**Assignment**
Restate the listing below word for word, omitting any images.

--- Information shown Enclosed Below ---

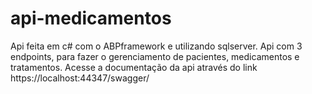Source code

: # api-medicamentos
Api feita em c# com o ABPframework e utilizando sqlserver.
Api com 3 endpoints, para fazer o gerenciamento de pacientes, medicamentos e tratamentos.
Acesse a documentação da api através do link https://localhost:44347/swagger/
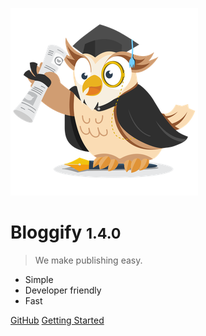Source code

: ![logo](_media/beky.png)

# Bloggify <small>1.4.0</small>

> We make publishing easy.

 - Simple
 - Developer friendly
 - Fast

[GitHub](https://github.com/Bloggify/Bloggify/)
[Getting Started](#bloggify)
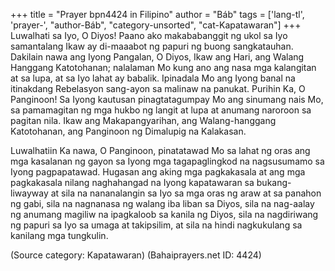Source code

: +++
title = "Prayer bpn4424 in Filipino"
author = "Báb"
tags = ['lang-tl', 'prayer-', "author-Báb", "category-unsorted", "cat-Kapatawaran"]
+++
Luwalhati sa Iyo, O Diyos! Paano ako makababanggit ng ukol sa Iyo samantalang Ikaw ay di-maaabot ng papuri ng buong sangkatauhan. Dakilain nawa ang Iyong Pangalan, O Diyos, Ikaw ang Hari, ang Walang Hanggang Katotohanan; nalalaman Mo kung ano ang nasa mga kalangitan at sa lupa, at sa Iyo lahat ay babalik. Ipinadala Mo ang Iyong banal na itinakdang Rebelasyon sang-ayon sa malinaw na panukat. Purihin Ka, O Panginoon! Sa Iyong kautusan pinagtatagumpay Mo ang sinumang nais Mo, sa pamamagitan ng mga hukbo ng langit at lupa at anumang naroroon sa pagitan nila. Ikaw ang Makapangyarihan, ang Walang-hanggang Katotohanan, ang Panginoon ng Dimalupig na Kalakasan.

Luwalhatiin Ka nawa, O Panginoon, pinatatawad Mo sa lahat ng oras ang mga kasalanan ng gayon sa Iyong mga tagapaglingkod na nagsusumamo sa Iyong pagpapatawad. Hugasan ang aking mga pagkakasala at ang mga pagkakasala nilang naghahangad na Iyong kapatawaran sa bukang-liwayway at sila na nananalangin sa Iyo sa mga oras ng araw at sa panahon ng gabi, sila na nagnanasa ng walang iba liban sa Diyos, sila na nag-aalay ng anumang magiliw na ipagkaloob sa kanila ng Diyos, sila na nagdiriwang ng papuri sa Iyo sa umaga at takipsilim, at sila na hindi nagkukulang sa kanilang mga tungkulin.

(Source category: Kapatawaran)
(Bahaiprayers.net ID: 4424)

--- End of Enclosed Information shown ---

**Completed task**
Source code

: # api-medicamentos
Api feita em c# com o ABPframework e utilizando sqlserver.
Api com 3 endpoints, para fazer o gerenciamento de pacientes, medicamentos e tratamentos.
Acesse a documentação da api através do link https://localhost:44347/swagger/
Source code

: ![logo](_media/beky.png)

# Bloggify <small>1.4.0</small>

> We make publishing easy.

 - Simple
 - Developer friendly
 - Fast

[GitHub](https://github.com/Bloggify/Bloggify/)
[Getting Started](#bloggify)
Source code

: +++
title = "Prayer bpn4424 in Filipino"
author = "Báb"
tags = ['lang-tl', 'prayer-', "author-Báb", "category-unsorted", "cat-Kapatawaran"]
+++
Luwalhati sa Iyo, O Diyos! Paano ako makababanggit ng ukol sa Iyo samantalang Ikaw ay di-maaabot ng papuri ng buong sangkatauhan. Dakilain nawa ang Iyong Pangalan, O Diyos, Ikaw ang Hari, ang Walang Hanggang Katotohanan; nalalaman Mo kung ano ang nasa mga kalangitan at sa lupa, at sa Iyo lahat ay babalik. Ipinadala Mo ang Iyong banal na itinakdang Rebelasyon sang-ayon sa malinaw na panukat. Purihin Ka, O Panginoon! Sa Iyong kautusan pinagtatagumpay Mo ang sinumang nais Mo, sa pamamagitan ng mga hukbo ng langit at lupa at anumang naroroon sa pagitan nila. Ikaw ang Makapangyarihan, ang Walang-hanggang Katotohanan, ang Panginoon ng Dimalupig na Kalakasan.

Luwalhatiin Ka nawa, O Panginoon, pinatatawad Mo sa lahat ng oras ang mga kasalanan ng gayon sa Iyong mga tagapaglingkod na nagsusumamo sa Iyong pagpapatawad. Hugasan ang aking mga pagkakasala at ang mga pagkakasala nilang naghahangad na Iyong kapatawaran sa bukang-liwayway at sila na nananalangin sa Iyo sa mga oras ng araw at sa panahon ng gabi, sila na nagnanasa ng walang iba liban sa Diyos, sila na nag-aalay ng anumang magiliw na ipagkaloob sa kanila ng Diyos, sila na nagdiriwang ng papuri sa Iyo sa umaga at takipsilim, at sila na hindi nagkukulang sa kanilang mga tungkulin.

(Source category: Kapatawaran)
(Bahaiprayers.net ID: 4424)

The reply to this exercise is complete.